*Exercise prompt*.
Nothing but the pictures gets dropped; retype every entry exactly.

Stored data
• • • • • • •
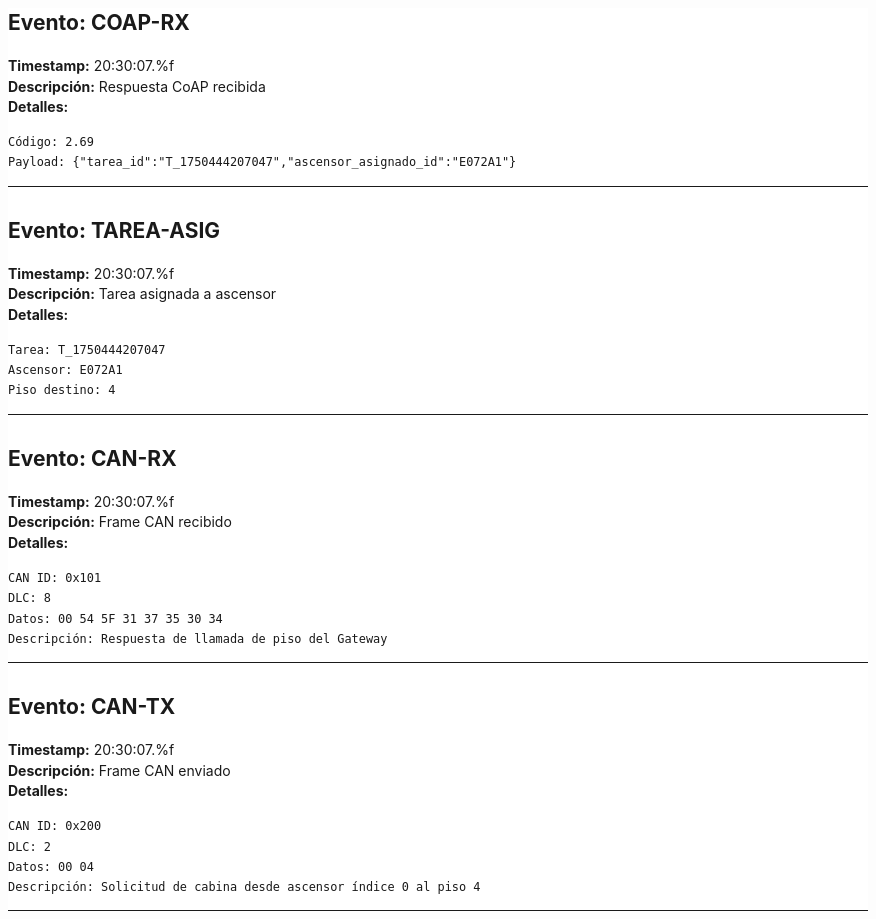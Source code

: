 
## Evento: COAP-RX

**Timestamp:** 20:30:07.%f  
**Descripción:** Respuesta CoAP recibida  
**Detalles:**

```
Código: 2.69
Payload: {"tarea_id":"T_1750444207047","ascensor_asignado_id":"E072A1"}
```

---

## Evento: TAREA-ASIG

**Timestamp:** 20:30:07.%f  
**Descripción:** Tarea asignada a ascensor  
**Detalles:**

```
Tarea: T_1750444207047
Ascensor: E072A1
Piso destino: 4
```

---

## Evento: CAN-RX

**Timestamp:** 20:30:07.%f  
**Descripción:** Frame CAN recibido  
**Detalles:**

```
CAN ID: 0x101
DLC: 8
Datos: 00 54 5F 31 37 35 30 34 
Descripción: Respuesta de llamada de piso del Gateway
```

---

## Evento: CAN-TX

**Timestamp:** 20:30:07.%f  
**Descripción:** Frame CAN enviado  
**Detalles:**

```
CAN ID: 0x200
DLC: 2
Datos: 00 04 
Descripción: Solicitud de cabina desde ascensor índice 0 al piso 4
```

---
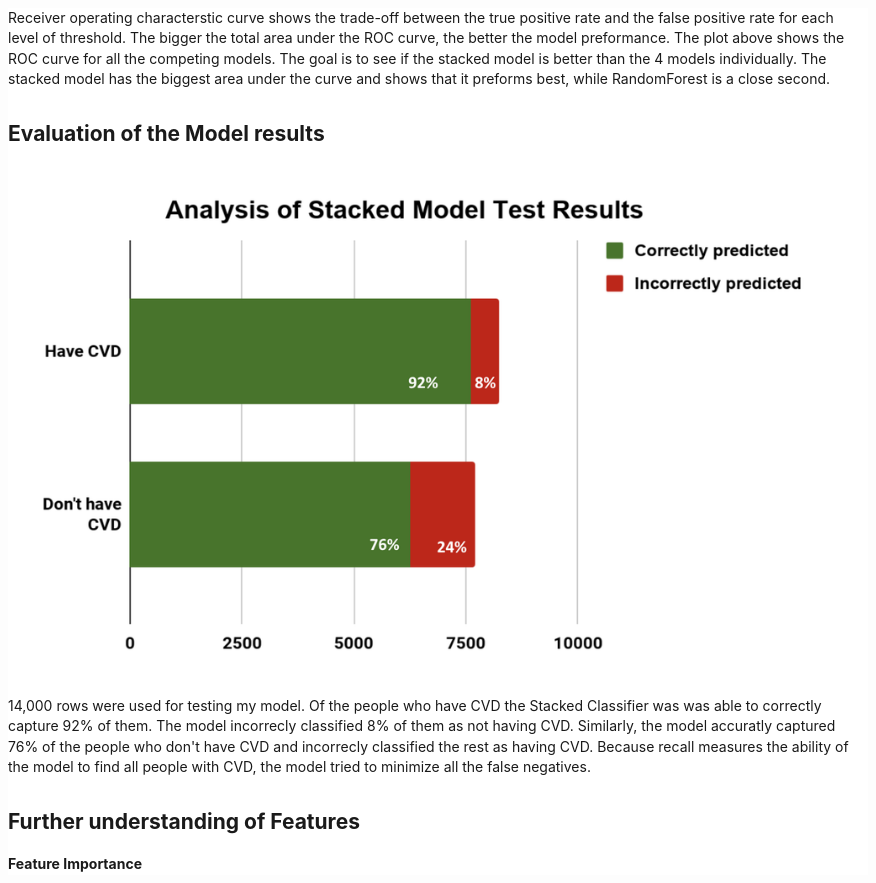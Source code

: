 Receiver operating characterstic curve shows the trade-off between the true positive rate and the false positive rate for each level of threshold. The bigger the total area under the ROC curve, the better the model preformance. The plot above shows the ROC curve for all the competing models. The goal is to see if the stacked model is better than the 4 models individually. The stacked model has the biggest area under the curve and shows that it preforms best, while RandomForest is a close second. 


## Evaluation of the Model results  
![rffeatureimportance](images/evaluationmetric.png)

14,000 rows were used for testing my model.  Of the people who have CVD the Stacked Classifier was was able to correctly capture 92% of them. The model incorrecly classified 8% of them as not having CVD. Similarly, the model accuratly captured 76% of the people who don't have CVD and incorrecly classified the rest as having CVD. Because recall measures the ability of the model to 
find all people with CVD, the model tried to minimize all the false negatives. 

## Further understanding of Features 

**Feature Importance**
• • • • • • •
*Solution to this task*.
Source code

: 
## Evento: COAP-RX

**Timestamp:** 20:30:07.%f  
**Descripción:** Respuesta CoAP recibida  
**Detalles:**

```
Código: 2.69
Payload: {"tarea_id":"T_1750444207047","ascensor_asignado_id":"E072A1"}
```

---

## Evento: TAREA-ASIG

**Timestamp:** 20:30:07.%f  
**Descripción:** Tarea asignada a ascensor  
**Detalles:**

```
Tarea: T_1750444207047
Ascensor: E072A1
Piso destino: 4
```

---

## Evento: CAN-RX

**Timestamp:** 20:30:07.%f  
**Descripción:** Frame CAN recibido  
**Detalles:**

```
CAN ID: 0x101
DLC: 8
Datos: 00 54 5F 31 37 35 30 34 
Descripción: Respuesta de llamada de piso del Gateway
```

---

## Evento: CAN-TX

**Timestamp:** 20:30:07.%f  
**Descripción:** Frame CAN enviado  
**Detalles:**

```
CAN ID: 0x200
DLC: 2
Datos: 00 04 
Descripción: Solicitud de cabina desde ascensor índice 0 al piso 4
```

---
Source code

: Receiver operating characterstic curve shows the trade-off between the true positive rate and the false positive rate for each level of threshold. The bigger the total area under the ROC curve, the better the model preformance. The plot above shows the ROC curve for all the competing models. The goal is to see if the stacked model is better than the 4 models individually. The stacked model has the biggest area under the curve and shows that it preforms best, while RandomForest is a close second. 


## Evaluation of the Model results  
![rffeatureimportance](images/evaluationmetric.png)

14,000 rows were used for testing my model.  Of the people who have CVD the Stacked Classifier was was able to correctly capture 92% of them. The model incorrecly classified 8% of them as not having CVD. Similarly, the model accuratly captured 76% of the people who don't have CVD and incorrecly classified the rest as having CVD. Because recall measures the ability of the model to 
find all people with CVD, the model tried to minimize all the false negatives. 

## Further understanding of Features 

**Feature Importance**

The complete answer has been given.